See issue #12, when Carlo and I stopped the interpreter from interpreting the "String as a Cons" as a function application, I added in the ability to start a cons with any primitive such that the interpreter didn't attempt to evaluate it. The biggest gain from doing it this way was that it was easy to create a list that had computed elements:

(print ((+ 1 2) (+ 3 4) (+ 5 6))) % prints "(3 7 11)"

The reason for doing this was mostly convenience; instead of needing to cons each item onto a list you could just define it inline. However, if we change Strings to be arrays instead of Cons, this could be replaced with a function like list in scheme which is variadic and returns the cons of it's elements.

(print (list (+ 1 2) (+ 3 4) (+ 5 6)))) % prints "(3 7 11)"

The idea is to avoid needing large lists of cons statements like:

(print (cons (+ 1 2) (cons (+ 3 4) (cons (+ 5 6) Nil))))

I'm not sure how I feel about 'quasi-quoting' with quoting and unquoting. Just switching back to requiring that the first element in all structural cons be a function, switching Strings from Cons to Arrays, and adding a list function would solve this issue.

@mwatts15
Owner
@tvarney
Collaborator

I agree that we should revert the behavior; I was just noting that this 'bug' is solved by swapping strings to arrays instead of cons, and the connivence factor could be taken care of by adding a list function.

The 'problem' I have with quasiquoting is that it increases the work the interpreter does when it reaches a cons; instead of the interpreter just returning the quoted value, it would have to traverse the entire tree to search for unquotes. This would mean changing the Interpreter from a simple Visitor-pattern to a combined Visitor-pattern/state-machine, as each visit method would need to change it's behavior based on if it was quoted or not. There would also have to be a new unquote node, since there would be no 'good' way to do it with functions (it could be done, just not 'well' in my mind). A new node would not be too hard, but would mean another visit method on interpreters that swap the state machines state.
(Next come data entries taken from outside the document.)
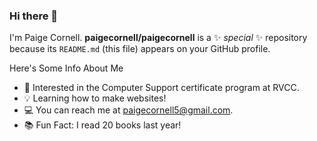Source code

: ### Hi there 👋

I'm Paige Cornell.
**paigecornell/paigecornell** is a ✨ _special_ ✨ repository because its `README.md` (this file) appears on your GitHub profile.

Here's Some Info About Me

- 🧐 Interested in the Computer Support certificate program at RVCC.
- 💡 Learning how to make websites! 
- 💻 You can reach me at paigecornell5@gmail.com.
- 📚 Fun Fact: I read 20 books last year!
We could add it, and it would be another 'cool' feature to show off to Canata, but I don't want to jump on that to solve what is easier solved with smaller changes, namely reverting to the old behavior and adding a convenience function.

@mwatts15
Owner

The 'problem' I have with quasiquoting is that it increases the work the interpreter does when it reaches a cons; instead of the interpreter just returning the quoted value, it would have to traverse the entire tree to search for unquotes. This would mean changing the Interpreter from a simple Visitor-pattern to a combined Visitor-pattern/state-machine, as each visit method would need to change it's behavior based on if it was quoted or not.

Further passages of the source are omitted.